Consta que a história do Ovo de Colombo não teve como protagonista primeiro o próprio Colombo, mas o arquitecto Filippo Brunelleschi, uns anos antes. Sendo italiano, Colombo conhecia-a e usou-a num banquete em Espanha. A versão que tem o descobridor da América como protagonista foi contada, pele primeira vez, em 1565, por Girolano Benzoni, em Hisory of New World. A atribuição a Brunelleschi é de Giorgio Vasari, no livro Le vite de' più eccellenti pittori, scultori e architettori, de 1550.  Todas estas informações foram recolhidas na Wikipédia e vieram a propósito de uma descoberta efectuada hoje por este narrador destituído de narrativa. A descoberta não foi a da América nem do equilíbrio do ovo, mas que muitas são as pessoas que desconhecem a expressão Ovo de Colombo. Fiquei de tal modo perturbado que decidi investigar se, por acaso, seria eu que estava a delirar ou tivesse entrado naquela fase da existência em que se inventa, por contumácia, coisas com que se hão-de espantar o mundo. Essa benévola enciclopédia confirmou que a história do ovo não era da minha invenção e acrescentou mais alguma informação, que eu desconhecia, sobre o assunto. Não tivesse eu saído de casa e teria passado ao lado desta exaltante aventura, na qual cheguei de dizer que o Ovo de Colombo não era um ovo que estivesse à venda no centro comercial Colombo, em Lisboa. Agora, estou sentado na minha cadeira de eleição e, enquanto escrevo este relatório, pois de um relatório se trata, descubro uma nova diferença entre os tempos pré pandemia COVID 19 e os tempos pós. Naquele tempo, onde o mundo parecia menos desconcertado, o grupo de música da escola aqui ao lado, um autêntico conjunto de baile dos anos 70, ensaiava às quartas-feiras. Agora, talvez devido a algum efeito secundária do vírus, está a ensaiar às quintas. Como se vê, nunca estamos completamento seguros das consequências de uma infecção. Manifestam-se os mais estranhos e inesperados efeitos, o que nos aconselha a mantermo-nos em constante estado de alerta.
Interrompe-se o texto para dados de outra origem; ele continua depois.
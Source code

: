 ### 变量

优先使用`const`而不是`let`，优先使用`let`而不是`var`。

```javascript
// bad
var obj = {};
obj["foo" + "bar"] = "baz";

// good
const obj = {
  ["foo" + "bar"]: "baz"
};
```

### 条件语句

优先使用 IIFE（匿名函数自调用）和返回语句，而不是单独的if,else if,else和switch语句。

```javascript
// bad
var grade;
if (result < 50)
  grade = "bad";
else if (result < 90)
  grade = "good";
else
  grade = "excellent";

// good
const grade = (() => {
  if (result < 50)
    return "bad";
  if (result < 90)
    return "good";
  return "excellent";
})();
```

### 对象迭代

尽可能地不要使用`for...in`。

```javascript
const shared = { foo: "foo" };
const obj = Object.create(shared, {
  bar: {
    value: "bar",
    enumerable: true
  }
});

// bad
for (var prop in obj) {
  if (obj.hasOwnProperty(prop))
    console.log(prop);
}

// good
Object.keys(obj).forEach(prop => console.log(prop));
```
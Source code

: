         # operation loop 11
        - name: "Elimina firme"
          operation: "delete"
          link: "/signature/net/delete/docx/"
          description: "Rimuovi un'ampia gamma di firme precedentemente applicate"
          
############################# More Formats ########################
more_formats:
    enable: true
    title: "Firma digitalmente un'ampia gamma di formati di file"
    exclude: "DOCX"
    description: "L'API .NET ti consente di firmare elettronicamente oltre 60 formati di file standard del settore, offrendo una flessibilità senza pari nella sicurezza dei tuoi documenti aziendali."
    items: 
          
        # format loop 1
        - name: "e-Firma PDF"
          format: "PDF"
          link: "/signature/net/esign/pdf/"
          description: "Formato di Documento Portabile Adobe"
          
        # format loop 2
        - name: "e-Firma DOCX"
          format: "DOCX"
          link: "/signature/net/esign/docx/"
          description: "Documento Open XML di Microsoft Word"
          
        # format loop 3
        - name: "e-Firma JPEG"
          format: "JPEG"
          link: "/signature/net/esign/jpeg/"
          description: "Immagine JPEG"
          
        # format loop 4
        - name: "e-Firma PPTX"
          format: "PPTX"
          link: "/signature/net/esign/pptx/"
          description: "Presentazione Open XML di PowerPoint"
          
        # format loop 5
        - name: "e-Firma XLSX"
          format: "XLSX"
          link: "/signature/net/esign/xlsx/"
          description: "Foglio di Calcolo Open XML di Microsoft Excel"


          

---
quarta-feira, 12 de outubro de 2022

Na venda de jornais

Numa das colunas de um dos prédios da avenida existe um quiosque onde um homem de cabelos brancos vende jornais. De alguma maneira, a coluna lembra uma guarita, só que mais larga e menos disposta para a vigilância dos inimigos. Naquele espaço, o dono aguarda que venham por notícias. Jornais, revistas, um livro de palavras-cruzadas. Está ali de guarda, perfilado no posto, não porque tenha necessidade de ganhar a vida. A essa já a ganhou, e com honradez. Reformado foi atingido por um golpe de memória e uma certa inclinação romântica para a repetição. Vende jornais porque na infância dele, que foi ligeiramente anterior à minha, o pai tinha uma venda de jornais, de revistas, de lotarias, de cigarros e de todas essas coisas que se vendiam nesses estabelecimentos, a que davam o nome de tabacaria. Era um homem alto, de cabelo branco, e nada nele indicava que fosse dono de uma tabacaria, mas alguém que tinha uma posição elevada, mas que a vida arrastara até ali. É possível que a tabacaria fosse uma ocupação de reformado, pois quando o filho que agora vende jornais era novo, ele já me parecia velho e tinha filhos bem mais velhos do que os dois que eu conhecia. Conversei longamente com aquele que era novo e agora vende jornais. Falámos do irmão, com o qual joguei inúmeras partidas de Xadrez, e cujo rasto perdi há décadas. Por vezes, vinha um cliente e comprava um jornal. Depois retomávamos a conversa, até que outro a interrompesse. Tudo isto ter-se-á passado há mais de uma dúzia de anos, a não ser que nunca tenha existido um homem alto de cabelos brancos que tinha uma tabacaria e cujo filho, por inclinação romântica, abrira uma depois de reformado, onde eu ia comprar jornais, talvez porque o meu pai comprava os seus jornais na tabacaria do pai dele.